Pikiranku entah sedang melancong ke mana. Kalau ada yang iseng bertanya apa yang sedang kupikirkan, aku yakin malaikat pun takut bertanya melihat wajahku yang sekusut daun gugur, mungkin tak satu pun yang pantas menjadi jawaban. Karena sesungguhnya, aku pun tak tau apa yang sedang kupikirkan. Aku hanya merasa… kosong. Titik. Karena apa? Jawabannya, karena siapa. Dia.

Kuraba kantongku yang menyembulkan relief persegi. Blackberryku bersemayam manis di balik sana. Aku hanya meremasnya pelan. Otakku dengan tegas memerintah otot-otot tanganku untuk tidak merenggut benda kecil itu. Aku belum siap. Terlalu takut melihat titik kecil berwarna merah yang sesekali berkedip itu. Lebih tepatnya, aku tak sanggup kecewa jika pendar merah itu tak muncul dalam detik berikutnya.
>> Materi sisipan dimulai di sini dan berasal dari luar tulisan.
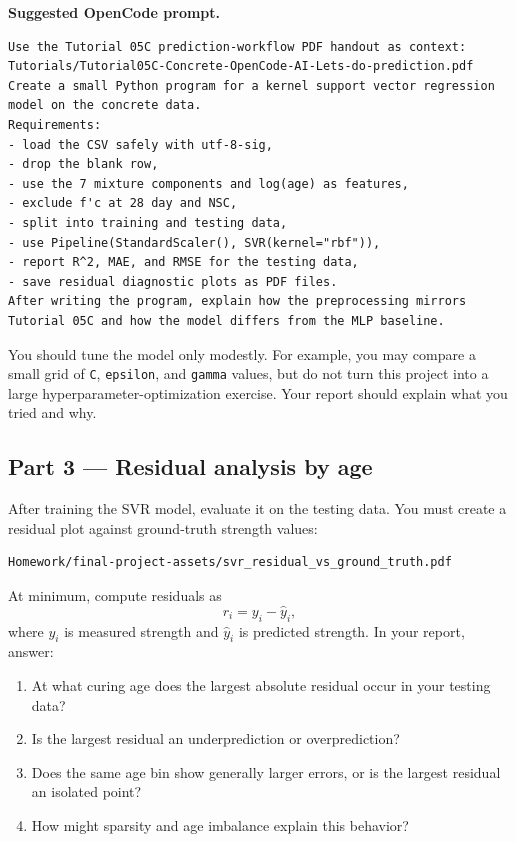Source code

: \documentclass[12pt]{article}
\begin{document}
\begin{ex-box}
\textbf{Suggested OpenCode prompt.}
\begin{lstlisting}[style=term]
Use the Tutorial 05C prediction-workflow PDF handout as context:
Tutorials/Tutorial05C-Concrete-OpenCode-AI-Lets-do-prediction.pdf
Create a small Python program for a kernel support vector regression model on the concrete data.
Requirements:
- load the CSV safely with utf-8-sig,
- drop the blank row,
- use the 7 mixture components and log(age) as features,
- exclude f'c at 28 day and NSC,
- split into training and testing data,
- use Pipeline(StandardScaler(), SVR(kernel="rbf")),
- report R^2, MAE, and RMSE for the testing data,
- save residual diagnostic plots as PDF files.
After writing the program, explain how the preprocessing mirrors Tutorial 05C and how the model differs from the MLP baseline.
\end{lstlisting}
\end{ex-box}

You should tune the model only modestly.  For example, you may compare a small grid of \texttt{C}, \texttt{epsilon}, and \texttt{gamma} values, but do not turn this project into a large hyperparameter-optimization exercise.  Your report should explain what you tried and why.

\subsection{Part 3 --- Residual analysis by age}

After training the SVR model, evaluate it on the testing data.  You must create a residual plot against ground-truth strength values:

\begin{lstlisting}[style=term]
Homework/final-project-assets/svr_residual_vs_ground_truth.pdf
\end{lstlisting}

At minimum, compute residuals as
\[
  r_i = y_i - \hat{y}_i,
\]
where $y_i$ is measured strength and $\hat{y}_i$ is predicted strength.  In your report, answer:

\begin{enumerate}[label=(\alph*)]
  \item At what curing age does the largest absolute residual occur in your testing data?
  \item Is the largest residual an underprediction or overprediction?
  \item Does the same age bin show generally larger errors, or is the largest residual an isolated point?
  \item How might sparsity and age imbalance explain this behavior?
\end{enumerate}
\end{document}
Tapi, lain akal, lain hati. Tanpa berhitung sebab akibat, tanpa menimbang resiko, kuambil pilihan untuk membuka BBku yang kutau akan kusesali kemudian. Hanya dengan sekali renggut kuraih benda hitam yang sudah jadi musuhku seminggu ini. Dengan lincah jari-jariku menyentuh angka-angka password untuk meng-unlock. Seketika darahku seperti beku. Angin yang tak mampu menerobos mantelku, sepertinya justru tersedot masuk ke jantungku, entah lewat mana. Aku diam. Terpaku kecewa.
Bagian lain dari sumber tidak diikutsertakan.